#### [Description of the task]
Your answer should be the line that contains "Combat level required: 30" and each line after it, restated word for word through the final line of the entries.

☆ ☆ ☆ ☆ ☆ ☆ ☆

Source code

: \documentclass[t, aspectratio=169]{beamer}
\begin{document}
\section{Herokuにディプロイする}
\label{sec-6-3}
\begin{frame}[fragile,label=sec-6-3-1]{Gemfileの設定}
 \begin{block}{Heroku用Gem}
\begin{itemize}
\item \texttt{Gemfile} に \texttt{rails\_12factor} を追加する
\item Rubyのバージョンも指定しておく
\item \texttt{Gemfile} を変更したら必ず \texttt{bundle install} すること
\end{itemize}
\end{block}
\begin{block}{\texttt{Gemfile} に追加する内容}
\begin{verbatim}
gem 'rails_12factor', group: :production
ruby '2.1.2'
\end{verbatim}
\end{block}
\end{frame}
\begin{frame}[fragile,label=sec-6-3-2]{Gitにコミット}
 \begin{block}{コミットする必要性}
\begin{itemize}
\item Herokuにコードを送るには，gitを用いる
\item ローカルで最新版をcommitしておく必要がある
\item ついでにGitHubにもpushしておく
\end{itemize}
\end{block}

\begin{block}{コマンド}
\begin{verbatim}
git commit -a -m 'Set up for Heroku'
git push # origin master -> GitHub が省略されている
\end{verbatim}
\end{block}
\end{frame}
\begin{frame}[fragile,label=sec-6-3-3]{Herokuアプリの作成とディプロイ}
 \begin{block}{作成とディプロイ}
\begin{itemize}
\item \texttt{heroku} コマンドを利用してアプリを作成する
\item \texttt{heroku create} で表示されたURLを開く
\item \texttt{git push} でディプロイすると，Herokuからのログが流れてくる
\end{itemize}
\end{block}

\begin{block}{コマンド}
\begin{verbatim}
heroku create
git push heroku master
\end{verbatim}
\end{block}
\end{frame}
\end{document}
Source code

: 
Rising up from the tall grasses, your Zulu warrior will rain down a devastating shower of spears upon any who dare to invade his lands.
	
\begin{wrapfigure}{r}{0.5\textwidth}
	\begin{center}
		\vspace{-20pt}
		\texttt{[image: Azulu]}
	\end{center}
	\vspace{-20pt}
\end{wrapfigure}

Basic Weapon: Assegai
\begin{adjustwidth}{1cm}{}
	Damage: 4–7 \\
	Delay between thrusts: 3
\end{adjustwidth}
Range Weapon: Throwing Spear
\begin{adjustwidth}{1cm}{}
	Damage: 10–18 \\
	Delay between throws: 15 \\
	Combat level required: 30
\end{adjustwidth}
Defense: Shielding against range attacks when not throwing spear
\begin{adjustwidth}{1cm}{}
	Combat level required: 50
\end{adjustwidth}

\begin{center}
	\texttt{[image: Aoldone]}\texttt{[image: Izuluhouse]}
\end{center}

☆ ☆ ☆ ☆ ☆ ☆ ☆

#### [Expected answer]
	Combat level required: 30
\end{adjustwidth}
Defense: Shielding against range attacks when not throwing spear
\begin{adjustwidth}{1cm}{}
	Combat level required: 50
\end{adjustwidth}

\begin{center}
	\texttt{[image: Aoldone]}\texttt{[image: Izuluhouse]}
\end{center}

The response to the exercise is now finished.